Work request
For the string "language", find every matching line in the records and copy it.

#### Input data

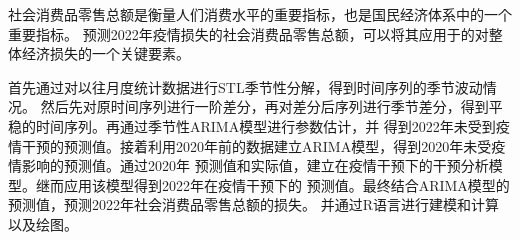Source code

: 

{\fangsong\xiaosihao
\setlength{\parindent}{2em}
社会消费品零售总额是衡量人们消费水平的重要指标，也是国民经济体系中的一个重要指标。
预测2022年疫情损失的社会消费品零售总额，可以将其应用于的对整体经济损失的一个关键要素。

首先通过对以往月度统计数据进行STL季节性分解，得到时间序列的季节波动情况。
然后先对原时间序列进行一阶差分，再对差分后序列进行季节差分，得到平稳的时间序列。再通过季节性ARIMA模型进行参数估计，并
得到2022年未受到疫情干预的预测值。接着利用2020年前的数据建立ARIMA模型，得到2020年未受疫情影响的预测值。通过2020年
预测值和实际值，建立在疫情干预下的干预分析模型。继而应用该模型得到2022年在疫情干预下的
预测值。最终结合ARIMA模型的预测值，预测2022年社会消费品零售总额的损失。
并通过R语言进行建模和计算以及绘图。
}







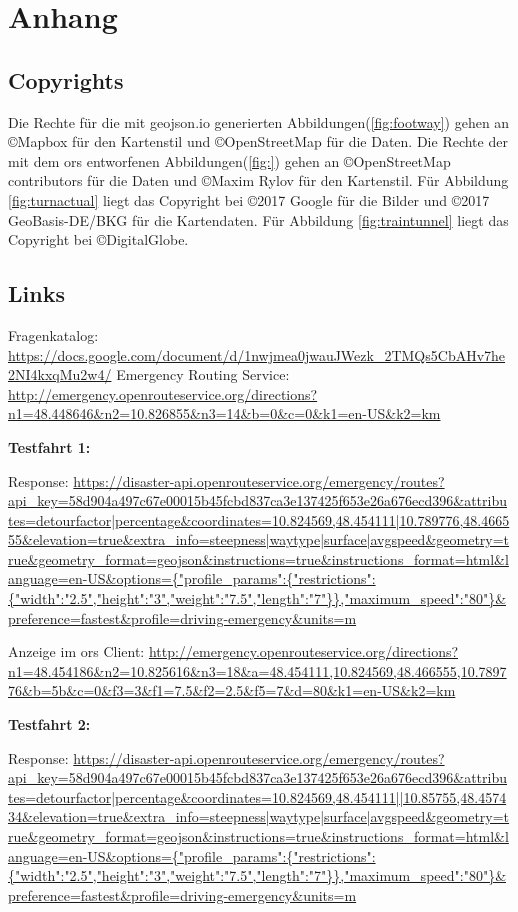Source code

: \section{Anhang}
\label{sec:anhang}
\subsection*{Copyrights}
Die Rechte für die mit geojson.io generierten Abbildungen(\ref{fig:footway}) gehen an \copyright Mapbox für den Kartenstil und \copyright OpenStreetMap für die Daten.
Die Rechte der mit dem \gls{ors} entworfenen Abbildungen(\ref{fig:}) gehen an \copyright OpenStreetMap contributors für die Daten und \copyright Maxim Rylov für den Kartenstil.
Für Abbildung \ref{fig:turnactual} liegt das Copyright bei \copyright 2017 Google für die Bilder und \copyright 2017 GeoBasis-DE/BKG für die Kartendaten.
Für Abbildung \ref{fig:traintunnel} liegt das Copyright bei \copyright DigitalGlobe.

\subsection*{Links}
Fragenkatalog:
\url{https://docs.google.com/document/d/1nwjmea0jwauJWezk_2TMQs5CbAHv7he2NI4kxqMu2w4/}
\smallskip
Emergency Routing Service:
\url{http://emergency.openrouteservice.org/directions?n1=48.448646&n2=10.826855&n3=14&b=0&c=0&k1=en-US&k2=km}

\textbf{Testfahrt 1:}

Response:
\url{https://disaster-api.openrouteservice.org/emergency/routes?api_key=58d904a497c67e00015b45fcbd837ca3e137425f653e26a676ecd396&attributes=detourfactor|percentage&coordinates=10.824569,48.454111|10.789776,48.466555&elevation=true&extra_info=steepness|waytype|surface|avgspeed&geometry=true&geometry_format=geojson&instructions=true&instructions_format=html&language=en-US&options={"profile_params":{"restrictions":{"width":"2.5","height":"3","weight":"7.5","length":"7"}},"maximum_speed":"80"}&preference=fastest&profile=driving-emergency&units=m}

Anzeige im \gls{ors} Client:
\url{http://emergency.openrouteservice.org/directions?n1=48.454186&n2=10.825616&n3=18&a=48.454111,10.824569,48.466555,10.789776&b=5b&c=0&f3=3&f1=7.5&f2=2.5&f5=7&d=80&k1=en-US&k2=km}

\textbf{Testfahrt 2:}

Response:
\url{https://disaster-api.openrouteservice.org/emergency/routes?api_key=58d904a497c67e00015b45fcbd837ca3e137425f653e26a676ecd396&attributes=detourfactor|percentage&coordinates=10.824569,48.454111||10.85755,48.457434&elevation=true&extra_info=steepness|waytype|surface|avgspeed&geometry=true&geometry_format=geojson&instructions=true&instructions_format=html&language=en-US&options={"profile_params":{"restrictions":{"width":"2.5","height":"3","weight":"7.5","length":"7"}},"maximum_speed":"80"}&preference=fastest&profile=driving-emergency&units=m}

########

Expected output
\url{https://disaster-api.openrouteservice.org/emergency/routes?api_key=58d904a497c67e00015b45fcbd837ca3e137425f653e26a676ecd396&attributes=detourfactor|percentage&coordinates=10.824569,48.454111|10.789776,48.466555&elevation=true&extra_info=steepness|waytype|surface|avgspeed&geometry=true&geometry_format=geojson&instructions=true&instructions_format=html&language=en-US&options={"profile_params":{"restrictions":{"width":"2.5","height":"3","weight":"7.5","length":"7"}},"maximum_speed":"80"}&preference=fastest&profile=driving-emergency&units=m}
\url{https://disaster-api.openrouteservice.org/emergency/routes?api_key=58d904a497c67e00015b45fcbd837ca3e137425f653e26a676ecd396&attributes=detourfactor|percentage&coordinates=10.824569,48.454111||10.85755,48.457434&elevation=true&extra_info=steepness|waytype|surface|avgspeed&geometry=true&geometry_format=geojson&instructions=true&instructions_format=html&language=en-US&options={"profile_params":{"restrictions":{"width":"2.5","height":"3","weight":"7.5","length":"7"}},"maximum_speed":"80"}&preference=fastest&profile=driving-emergency&units=m}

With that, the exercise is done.